A more serious problem can arise when the TGA does order a product off the shelves. In a recent test of 400 newly listed alternative medicines, it found 90 per cent of them did not comply with regulations, weak as they are. Most infringements were relatively minor but in 3 per cent of cases flaws were serious enough for the product to be removed from sale. But here is the sting. The tiger is so toothless that banned products can reappear on shelves – sometimes within 24 hours – after re-branding. Little wonder the TGA noted ”the major risk to confidence” in such a sloppy regulatory regime.

The answer lies in more openness. If pre-testing these goods is beyond government resources, consumers should at least be encouraged to scepticism by being told loudly and unambiguously that effectiveness is clinically unproven. Most promoters take compliance seriously, says the TGA. But for the repeat offenders who knowingly push non-compliant products, the language of sanctions that batter their bottom lines is the only one they will hear.

The dieting fad and its dangers

NEWS of the death of the French model Isabelle Caro is sad but salutary. Beautiful, young – she was 28 – and successful, she had served as a conspicuous warning of the dangers of eating disorders among young women – a problem that is getting worse. A study by the University of Western Sydney, published coincidentally this week, found a disquieting level of under-nourishment among young women caused by diets.

The survey of 480 teenage girls from Sydney’s northern suburbs and the central coast found that those who dieted showed signs of nutritional deficit, especially calcium, compared with those who did not diet. The study is vague about whether the proportion of girls dieting is increasing, but it provides more evidence that dieting comes at a price of nutritional deficit with lifelong effects. The study also adds to the growing indications that excessive dieting, and various eating disorders, has roughly doubled over the past decade. This is a terrible trend, unhealthy in every way.

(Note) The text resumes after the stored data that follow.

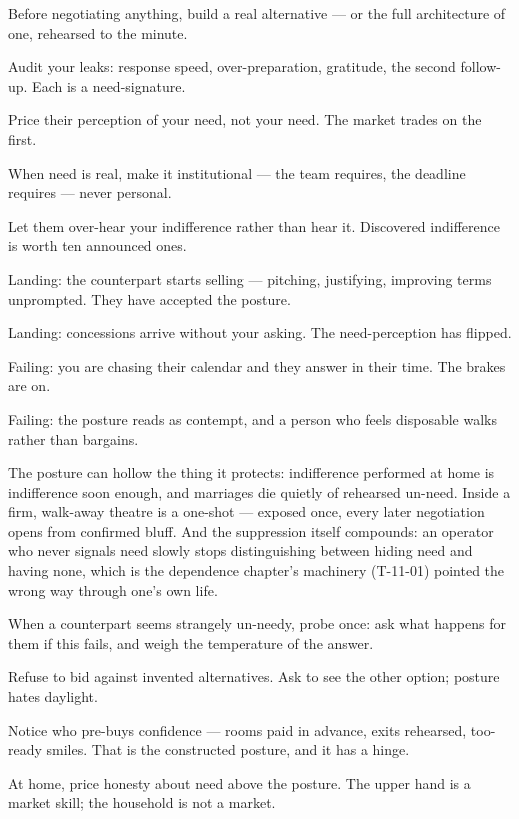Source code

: \begin{application}
  \item Before negotiating anything, build a real alternative --- or the full architecture of one, rehearsed to the minute.
  \item Audit your leaks: response speed, over-preparation, gratitude, the second follow-up. Each is a need-signature.
  \item Price their perception of your need, not your need. The market trades on the first.
  \item When need is real, make it institutional --- the team requires, the deadline requires --- never personal.
  \item Let them over-hear your indifference rather than hear it. Discovered indifference is worth ten announced ones.
\end{application}
\begin{feedback}
  \item Landing: the counterpart starts selling --- pitching, justifying, improving terms unprompted. They have accepted the posture.
  \item Landing: concessions arrive without your asking. The need-perception has flipped.
  \item Failing: you are chasing their calendar and they answer in their time. The brakes are on.
  \item Failing: the posture reads as contempt, and a person who feels disposable walks rather than bargains.
\end{feedback}
\begin{failure}
The posture can hollow the thing it protects: indifference performed at home is indifference soon enough, and marriages die quietly of rehearsed un-need. Inside a firm, walk-away theatre is a one-shot --- exposed once, every later negotiation opens from confirmed bluff. And the suppression itself compounds: an operator who never signals need slowly stops distinguishing between hiding need and having none, which is the dependence chapter's machinery (T-11-01) pointed the wrong way through one's own life.
\end{failure}
\begin{countermeasures}
  \item When a counterpart seems strangely un-needy, probe once: ask what happens for them if this fails, and weigh the temperature of the answer.
  \item Refuse to bid against invented alternatives. Ask to see the other option; posture hates daylight.
  \item Notice who pre-buys confidence --- rooms paid in advance, exits rehearsed, too-ready smiles. That is the constructed posture, and it has a hinge.
  \item At home, price honesty about need above the posture. The upper hand is a market skill; the household is not a market.
\end{countermeasures}

\seesources
{}
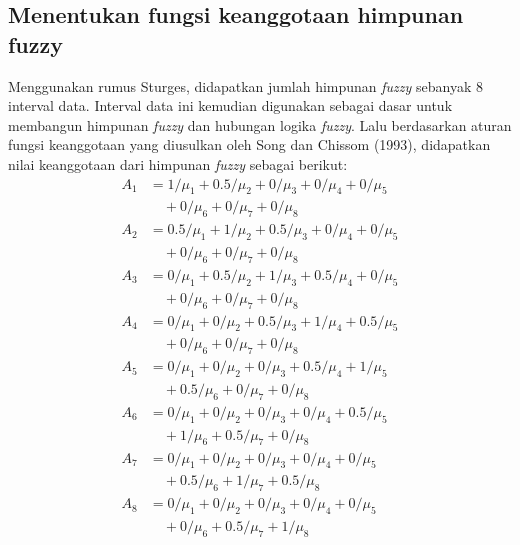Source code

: \documentclass[conference]{IEEEtran}
\begin{document}
\subsection{Menentukan fungsi keanggotaan himpunan fuzzy}

Menggunakan rumus Sturges, didapatkan jumlah himpunan \textit{fuzzy} sebanyak 8 interval data. Interval data ini kemudian digunakan sebagai dasar untuk membangun himpunan \textit{fuzzy} dan hubungan logika \textit{fuzzy}. Lalu berdasarkan aturan fungsi keanggotaan yang diusulkan oleh Song dan Chissom (1993), didapatkan nilai keanggotaan dari himpunan \textit{fuzzy} sebagai berikut:
\begin{equation*}
    \label{eq:2}
    \begin{aligned}
        A_1 &= 1/{\mu_1} + 0.5/{\mu_2} + 0/{\mu_3} + 0/{\mu_4} + 0/{\mu_5} \\ 
            &\quad + 0/{\mu_6} + 0/{\mu_7} + 0/{\mu_8}\\
        A_2 &= 0.5/{\mu_1} + 1/{\mu_2} + 0.5/{\mu_3} + 0/{\mu_4} + 0/{\mu_5} \\ 
            &\quad + 0/{\mu_6} + 0/{\mu_7} + 0/{\mu_8}\\
        A_3 &= 0/{\mu_1} + 0.5/{\mu_2} + 1/{\mu_3} + 0.5/{\mu_4} + 0/{\mu_5} \\
            &\quad + 0/{\mu_6} + 0/{\mu_7} + 0/{\mu_8}\\
        A_4 &= 0/{\mu_1} + 0/{\mu_2} + 0.5/{\mu_3} + 1/{\mu_4} + 0.5/{\mu_5} \\
            &\quad + 0/{\mu_6} + 0/{\mu_7} + 0/{\mu_8}\\
        A_5 &= 0/{\mu_1} + 0/{\mu_2} + 0/{\mu_3} + 0.5/{\mu_4} + 1/{\mu_5} \\
            &\quad + 0.5/{\mu_6} + 0/{\mu_7} + 0/{\mu_8}\\
        A_6 &= 0/{\mu_1} + 0/{\mu_2} + 0/{\mu_3} + 0/{\mu_4} + 0.5/{\mu_5} \\
            &\quad + 1/{\mu_6} + 0.5/{\mu_7} + 0/{\mu_8}\\
        A_7 &= 0/{\mu_1} + 0/{\mu_2} + 0/{\mu_3} + 0/{\mu_4} + 0/{\mu_5} \\
            &\quad + 0.5/{\mu_6} + 1/{\mu_7} + 0.5/{\mu_8}\\
        A_8 &= 0/{\mu_1} + 0/{\mu_2} + 0/{\mu_3} + 0/{\mu_4} + 0/{\mu_5} \\
            &\quad + 0/{\mu_6} + 0.5/{\mu_7} + 1/{\mu_8}
    \end{aligned}
    \end{equation*}
\end{document}
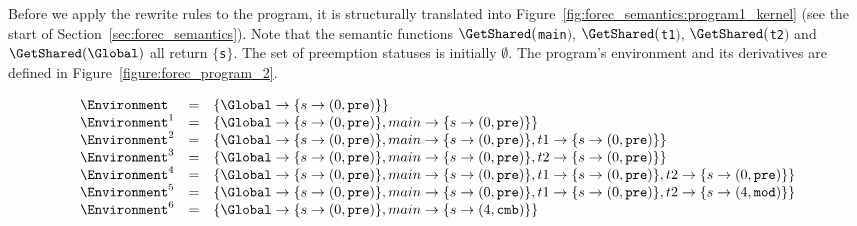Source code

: Before we apply the rewrite rules to the program, 
it is structurally translated into 
Figure~\ref{fig:forec_semantics:program1_kernel} 
(see the start of Section~\ref{sec:forec_semantics}).
Note that the semantic functions $\GetShared($\verb$main$$)$, 
$\GetShared($\verb$t1$$)$, $\GetShared($\verb$t2$$)$ 
and $\GetShared(\Global)$ all return $\lbrace$\verb$s$$\rbrace$.
The set of preemption statuses \Abort{} is initially $\emptyset$.
The program's environment \Environment{} and its derivatives 
are defined in Figure~\ref{figure:forec_program_2}.
\newline

\begin{figure}
	\centering
	$$\begin{array}{l l l}
		\Environment		&=& \left \lbrace
									\Global \to \lbrace s \to (0, \texttt{pre}) \rbrace
								\right \rbrace		\\
		\Environment^1		&=& \left \lbrace
									\Global \to \lbrace s \to (0, \texttt{pre}) \rbrace,
									main \to \lbrace s \to (0, \texttt{pre}) \rbrace
								\right \rbrace		\\
		\Environment^2		&=& \left \lbrace
									\Global \to \lbrace s \to (0, \texttt{pre}) \rbrace,
									main \to \lbrace s \to (0, \texttt{pre}) \rbrace,
									t1 \to \lbrace s \to (0, \texttt{pre}) \rbrace
								\right \rbrace		\\
		\Environment^3		&=& \left \lbrace
									\Global \to \lbrace s \to (0, \texttt{pre}) \rbrace,
									main \to \lbrace s \to (0, \texttt{pre}) \rbrace,
									t2 \to \lbrace s \to (0, \texttt{pre}) \rbrace
								\right \rbrace		\\
		\Environment^4		&=& \left \lbrace
									\Global \to \lbrace s \to (0, \texttt{pre}) \rbrace,
									main \to \lbrace s \to (0, \texttt{pre}) \rbrace,
									t1 \to \lbrace s \to (0, \texttt{pre}) \rbrace,
									t2 \to \lbrace s \to (0, \texttt{pre}) \rbrace
								\right \rbrace		\\
		\Environment^5		&=& \left \lbrace
									\Global \to \lbrace s \to (0, \texttt{pre}) \rbrace,
									main \to \lbrace s \to (0, \texttt{pre}) \rbrace,
									t1 \to \lbrace s \to (0, \texttt{pre}) \rbrace,
									t2 \to \lbrace s \to (4, \texttt{mod}) \rbrace
								\right \rbrace		\\
		\Environment^6		&=& \left \lbrace
									\Global \to \lbrace s \to (0, \texttt{pre}) \rbrace,
									main \to \lbrace s \to (4, \texttt{cmb}) \rbrace
								\right \rbrace		\\

\end{array}$$
\end{figure}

Multiple surveys have shown that most women are insecure about their bodies. This is especially the case for teenagers. Now we have measurable upward trends in both juvenile obesity and excessive dieting. Most of the insecurity about body image comes from two sources: peer pressure, which in turn is fed by the images of ideal beauty coming from the mass media.

On the online gossip sites and gossip magazines tailored for young women, most of the celebrities are stick-thin actresses and models. The fashion industry, and the women’s magazine industry, have a case to answer. They present gaunt young fashion models as the ideal, when in fact this body type is unusual and unattainable for 99 per cent of the population. Then the magazines airbrush imperfections out of already thin stars and models.

The whole image industry has become unreal and unhealthy. The cost of this is trickling down into the ranks of impressionable and insecure young women. At the most extreme end of the spectrum is anorexia. When Isabelle Caro posed full-length naked for large advertising hoardings as part of an ”Against anorexia” campaign in 2007, she was skeletal, weighing just 32 kilograms. The year before, she had fallen into a coma when her weight dropped to 25 kilograms. Although she fought the condition in the ensuing years, she died in France on November 17 of acute respiratory disease. We can only hope the message she leaves behind gets through to some of the young women whose insecurity about their bodies is leading them to damage their health.